Apollo, March, 2005 by Susan Moore

March is a month when the dealers give the salerooms a run for their money. Most of the time, it is the dealer's loss and the auction-house's gain that the wealthiest clients of both are invariably also the busiest. Hardly anyone these days has the time to saunter down Mount Street or do a bit of window shopping on Madison Avenue or the Quai Voltaire on the off-chance of finding just what they want. The increasing response of the dealers to their rivals claiming ever more generous helpings of the retail art market is to mount a powerful rearguard action in the shape of a spectacular or specialist art fair. This month sees three that are, of their kind, the best in the world--and no auction-house, in any series of sales, can hope to match them.

Presiding over all and spawning many an imitator is the European Fine Art Fair (TEFAF) at Maastricht in the Netherlands, 4-13 March. Few could have predicted that a small picture fair founded in 1975, long before the eponymous treaty put the town firmly on the map, could evolve into quite simply the most dazzling art and antiques fair in the world--not least given its charmless location in an edge-of-town exhibition and congress centre.

The point is that it is precisely because the fair is where it is--in the middle of Europe, bordering Belgium and Germany and staged in a cavernous 290,000sq ft exhibition hall that is serviced by thousands of hotel beds, an international airport and excellent rail and road networks--that it had any chance of competing with the traditional art and antiques fair venues. None of these--Grosvenor House, the Grand Palais or the Carrousel du Louvre, or Manhattan's 67th Street Armory--could offer generously scaled stands to the 200-plus eminent dealers who flock to Maastricht from fourteen countries, or could so effortlessly accommodate 75,000 visitors.

What distinguishes Maastricht is not only its overwhelming scale but also the concentration of works of art that it affords--the fact that, according to London dealer Johnny van Haeften: '70 per cent--perhaps even 80 per cent--of the major Dutch art available on the international market at this moment will be on offer at Maastricht.' He, for one, closes his St James's gallery and takes his entire stock to the fair. If North European painting is what you are looking for, a trip to Maastricht certainly beats trailing around the galleries of Europe or waiting for something to come up at auction. And Dutch and Flemish masters are by no means the sole focus of this ever-broadening fair. In fact, Maastricht is a series of fairs within a fair, with sections devoted to paintings, drawings and prints, furniture and works of art, antiquities, books and manuscripts, jewellery and modern and contemporary art.

Maastricht offers a rigorous competitive platform for the dealers, who are judged alongside their peers.
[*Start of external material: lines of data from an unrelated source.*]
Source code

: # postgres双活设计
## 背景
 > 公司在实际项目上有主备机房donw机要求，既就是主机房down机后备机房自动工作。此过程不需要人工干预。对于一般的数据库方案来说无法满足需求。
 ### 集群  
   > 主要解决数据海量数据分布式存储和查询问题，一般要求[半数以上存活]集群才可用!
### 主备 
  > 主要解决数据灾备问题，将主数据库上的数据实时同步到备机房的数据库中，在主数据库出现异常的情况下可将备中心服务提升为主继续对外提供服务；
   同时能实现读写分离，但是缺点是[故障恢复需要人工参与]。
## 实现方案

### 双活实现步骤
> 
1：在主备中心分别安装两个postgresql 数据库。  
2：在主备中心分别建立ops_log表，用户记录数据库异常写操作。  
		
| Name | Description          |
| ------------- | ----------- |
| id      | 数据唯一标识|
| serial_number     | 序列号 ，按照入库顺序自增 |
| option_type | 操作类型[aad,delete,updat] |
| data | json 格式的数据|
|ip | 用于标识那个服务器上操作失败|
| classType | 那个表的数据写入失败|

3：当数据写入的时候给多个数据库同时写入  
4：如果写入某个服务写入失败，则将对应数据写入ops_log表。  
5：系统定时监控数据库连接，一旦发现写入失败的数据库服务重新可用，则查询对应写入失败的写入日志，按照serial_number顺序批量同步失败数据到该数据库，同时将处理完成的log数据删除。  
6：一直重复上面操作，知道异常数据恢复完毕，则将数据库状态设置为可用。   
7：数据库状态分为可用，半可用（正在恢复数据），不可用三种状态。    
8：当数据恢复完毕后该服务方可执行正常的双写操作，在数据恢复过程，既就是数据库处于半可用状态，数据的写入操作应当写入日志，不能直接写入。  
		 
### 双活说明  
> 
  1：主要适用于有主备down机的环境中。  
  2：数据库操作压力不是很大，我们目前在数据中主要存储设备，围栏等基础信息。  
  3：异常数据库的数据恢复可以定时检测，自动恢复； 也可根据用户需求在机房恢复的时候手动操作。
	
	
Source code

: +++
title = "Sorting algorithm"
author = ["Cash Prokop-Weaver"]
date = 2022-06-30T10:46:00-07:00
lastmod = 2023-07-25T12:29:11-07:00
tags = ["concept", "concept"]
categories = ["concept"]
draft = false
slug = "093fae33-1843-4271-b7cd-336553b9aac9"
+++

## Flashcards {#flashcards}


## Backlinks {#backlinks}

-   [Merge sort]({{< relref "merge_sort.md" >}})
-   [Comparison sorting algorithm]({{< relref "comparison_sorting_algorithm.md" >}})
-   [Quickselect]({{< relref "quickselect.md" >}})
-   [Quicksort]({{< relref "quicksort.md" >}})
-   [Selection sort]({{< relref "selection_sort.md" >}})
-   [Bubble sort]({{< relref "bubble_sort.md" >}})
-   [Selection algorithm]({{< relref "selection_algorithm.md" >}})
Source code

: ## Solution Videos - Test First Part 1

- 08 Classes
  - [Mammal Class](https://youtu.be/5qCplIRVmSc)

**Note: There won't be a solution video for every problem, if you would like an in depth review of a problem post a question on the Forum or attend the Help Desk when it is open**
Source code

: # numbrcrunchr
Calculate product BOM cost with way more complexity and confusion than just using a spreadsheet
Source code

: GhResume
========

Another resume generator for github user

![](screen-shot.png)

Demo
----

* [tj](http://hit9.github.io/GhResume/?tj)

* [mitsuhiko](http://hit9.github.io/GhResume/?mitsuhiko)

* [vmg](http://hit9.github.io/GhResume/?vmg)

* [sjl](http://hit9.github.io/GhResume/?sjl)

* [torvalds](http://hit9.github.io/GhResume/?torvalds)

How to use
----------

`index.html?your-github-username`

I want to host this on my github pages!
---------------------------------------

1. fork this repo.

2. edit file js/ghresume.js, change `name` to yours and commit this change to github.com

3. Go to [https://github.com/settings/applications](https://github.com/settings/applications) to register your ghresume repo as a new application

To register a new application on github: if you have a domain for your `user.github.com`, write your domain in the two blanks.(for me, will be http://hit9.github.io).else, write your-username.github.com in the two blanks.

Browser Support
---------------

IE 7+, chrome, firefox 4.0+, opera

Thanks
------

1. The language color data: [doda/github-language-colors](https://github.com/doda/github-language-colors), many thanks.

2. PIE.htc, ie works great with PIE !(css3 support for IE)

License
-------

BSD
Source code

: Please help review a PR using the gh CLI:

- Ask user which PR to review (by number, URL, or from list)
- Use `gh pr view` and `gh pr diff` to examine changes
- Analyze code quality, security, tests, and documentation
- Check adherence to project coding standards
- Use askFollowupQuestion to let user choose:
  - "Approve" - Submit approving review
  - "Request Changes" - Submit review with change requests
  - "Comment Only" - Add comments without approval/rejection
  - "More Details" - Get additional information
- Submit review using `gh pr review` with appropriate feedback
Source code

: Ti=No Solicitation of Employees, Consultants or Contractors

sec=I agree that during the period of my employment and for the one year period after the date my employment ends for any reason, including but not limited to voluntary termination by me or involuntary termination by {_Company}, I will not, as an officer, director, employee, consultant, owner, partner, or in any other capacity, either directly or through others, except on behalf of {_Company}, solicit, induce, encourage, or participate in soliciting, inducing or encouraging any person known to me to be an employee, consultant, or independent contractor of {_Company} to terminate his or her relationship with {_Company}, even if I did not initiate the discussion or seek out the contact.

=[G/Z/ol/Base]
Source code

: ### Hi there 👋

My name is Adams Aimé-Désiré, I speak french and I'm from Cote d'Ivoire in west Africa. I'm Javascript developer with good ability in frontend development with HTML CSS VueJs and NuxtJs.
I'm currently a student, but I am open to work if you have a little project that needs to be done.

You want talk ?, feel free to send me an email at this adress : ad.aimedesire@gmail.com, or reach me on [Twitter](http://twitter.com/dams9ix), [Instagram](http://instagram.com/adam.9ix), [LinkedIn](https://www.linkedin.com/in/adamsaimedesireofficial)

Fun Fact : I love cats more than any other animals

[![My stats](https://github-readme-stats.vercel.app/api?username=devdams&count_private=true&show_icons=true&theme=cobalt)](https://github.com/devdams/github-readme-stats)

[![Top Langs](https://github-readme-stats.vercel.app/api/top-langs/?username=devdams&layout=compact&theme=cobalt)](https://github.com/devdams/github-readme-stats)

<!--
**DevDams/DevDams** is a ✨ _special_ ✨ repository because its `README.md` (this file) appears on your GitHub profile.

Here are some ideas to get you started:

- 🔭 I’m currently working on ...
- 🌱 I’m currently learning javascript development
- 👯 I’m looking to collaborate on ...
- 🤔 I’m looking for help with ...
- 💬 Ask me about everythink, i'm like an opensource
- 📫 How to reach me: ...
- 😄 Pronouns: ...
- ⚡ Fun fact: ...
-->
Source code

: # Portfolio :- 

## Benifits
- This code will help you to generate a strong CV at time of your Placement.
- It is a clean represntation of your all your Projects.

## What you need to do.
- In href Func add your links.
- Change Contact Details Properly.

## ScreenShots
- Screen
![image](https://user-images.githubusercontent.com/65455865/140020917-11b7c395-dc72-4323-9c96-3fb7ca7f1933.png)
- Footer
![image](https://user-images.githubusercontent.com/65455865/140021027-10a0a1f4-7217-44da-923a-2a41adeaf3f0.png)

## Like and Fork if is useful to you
It also allows for the possibility of crossover buying. Certainly London-based antiquities dealer Rupert Wace is exhibiting for the first time this year on the strength of the fact that three of the most important pieces he has sold recently have been bought by new clients who happened to be contemporary art collectors. The centrepiece of his stand will be a life-size marble Roman marble statue of the youthful Paris leaning against a tree trunk (Fig. 3), its source a much-copied fifth-century BC Greek original. What marks out this one is that it was once in the famed collection of Sir William Hamilton, husband of Nelson's beloved Emma, whose first collection--and much of the second--was acquired by the British Museum. And, unlike many such Grand Tour treasures, it retains its eighteenth-century restorations. Price, 450,000 [pounds sterling].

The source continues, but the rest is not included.